> Excerpted records
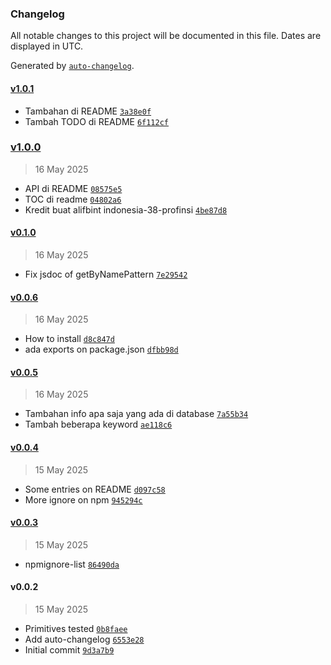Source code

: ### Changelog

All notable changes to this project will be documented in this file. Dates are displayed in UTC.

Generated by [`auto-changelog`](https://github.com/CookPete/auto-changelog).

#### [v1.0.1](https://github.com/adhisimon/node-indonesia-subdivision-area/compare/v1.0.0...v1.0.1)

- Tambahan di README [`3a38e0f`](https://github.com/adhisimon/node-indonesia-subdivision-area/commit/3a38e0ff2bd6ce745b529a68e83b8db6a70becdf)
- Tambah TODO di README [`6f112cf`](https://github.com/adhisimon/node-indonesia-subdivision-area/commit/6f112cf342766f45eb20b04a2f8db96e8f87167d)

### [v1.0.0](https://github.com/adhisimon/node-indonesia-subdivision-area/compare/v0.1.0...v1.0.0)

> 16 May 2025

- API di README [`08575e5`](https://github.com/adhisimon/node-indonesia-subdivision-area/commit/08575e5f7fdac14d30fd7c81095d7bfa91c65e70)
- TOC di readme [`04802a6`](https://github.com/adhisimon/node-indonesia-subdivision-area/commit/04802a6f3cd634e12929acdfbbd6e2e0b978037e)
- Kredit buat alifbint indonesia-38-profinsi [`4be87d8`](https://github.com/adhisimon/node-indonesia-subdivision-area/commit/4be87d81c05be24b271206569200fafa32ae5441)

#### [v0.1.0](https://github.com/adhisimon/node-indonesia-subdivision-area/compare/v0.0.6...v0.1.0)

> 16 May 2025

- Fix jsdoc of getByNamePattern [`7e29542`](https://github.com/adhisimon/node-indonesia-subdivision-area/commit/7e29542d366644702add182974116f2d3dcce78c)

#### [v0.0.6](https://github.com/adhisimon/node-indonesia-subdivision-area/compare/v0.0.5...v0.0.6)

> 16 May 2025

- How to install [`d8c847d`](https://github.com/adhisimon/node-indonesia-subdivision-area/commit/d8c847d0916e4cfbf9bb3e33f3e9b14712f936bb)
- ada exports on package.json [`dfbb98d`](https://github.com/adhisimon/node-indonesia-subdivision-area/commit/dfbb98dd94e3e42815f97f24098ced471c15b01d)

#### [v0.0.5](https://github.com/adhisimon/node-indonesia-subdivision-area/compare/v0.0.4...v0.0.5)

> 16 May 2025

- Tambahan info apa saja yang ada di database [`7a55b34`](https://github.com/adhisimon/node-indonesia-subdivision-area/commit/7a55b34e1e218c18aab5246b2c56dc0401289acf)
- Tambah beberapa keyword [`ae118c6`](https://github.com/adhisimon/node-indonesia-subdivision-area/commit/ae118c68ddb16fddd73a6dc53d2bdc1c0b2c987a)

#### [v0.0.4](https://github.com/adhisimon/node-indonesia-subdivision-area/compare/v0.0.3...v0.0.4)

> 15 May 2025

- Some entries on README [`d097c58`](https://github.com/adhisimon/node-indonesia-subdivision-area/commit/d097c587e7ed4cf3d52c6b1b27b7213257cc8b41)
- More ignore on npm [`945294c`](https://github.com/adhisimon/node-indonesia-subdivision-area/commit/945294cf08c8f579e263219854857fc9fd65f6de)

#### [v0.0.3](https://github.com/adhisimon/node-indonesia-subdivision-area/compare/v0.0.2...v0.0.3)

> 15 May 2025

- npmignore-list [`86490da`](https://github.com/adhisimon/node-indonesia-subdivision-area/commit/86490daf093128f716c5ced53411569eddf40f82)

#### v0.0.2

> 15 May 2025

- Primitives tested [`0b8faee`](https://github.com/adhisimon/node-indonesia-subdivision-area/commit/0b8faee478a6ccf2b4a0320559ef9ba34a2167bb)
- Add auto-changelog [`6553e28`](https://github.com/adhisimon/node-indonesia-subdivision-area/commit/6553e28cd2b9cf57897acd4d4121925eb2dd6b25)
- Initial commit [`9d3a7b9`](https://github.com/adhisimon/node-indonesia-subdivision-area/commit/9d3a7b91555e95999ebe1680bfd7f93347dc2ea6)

> Task goal
Please copy exactly, and only, the lines running from the one containing "- Add auto-changelog" through the end of the listing.

> Task answer
- Add auto-changelog [`6553e28`](https://github.com/adhisimon/node-indonesia-subdivision-area/commit/6553e28cd2b9cf57897acd4d4121925eb2dd6b25)
- Initial commit [`9d3a7b9`](https://github.com/adhisimon/node-indonesia-subdivision-area/commit/9d3a7b91555e95999ebe1680bfd7f93347dc2ea6)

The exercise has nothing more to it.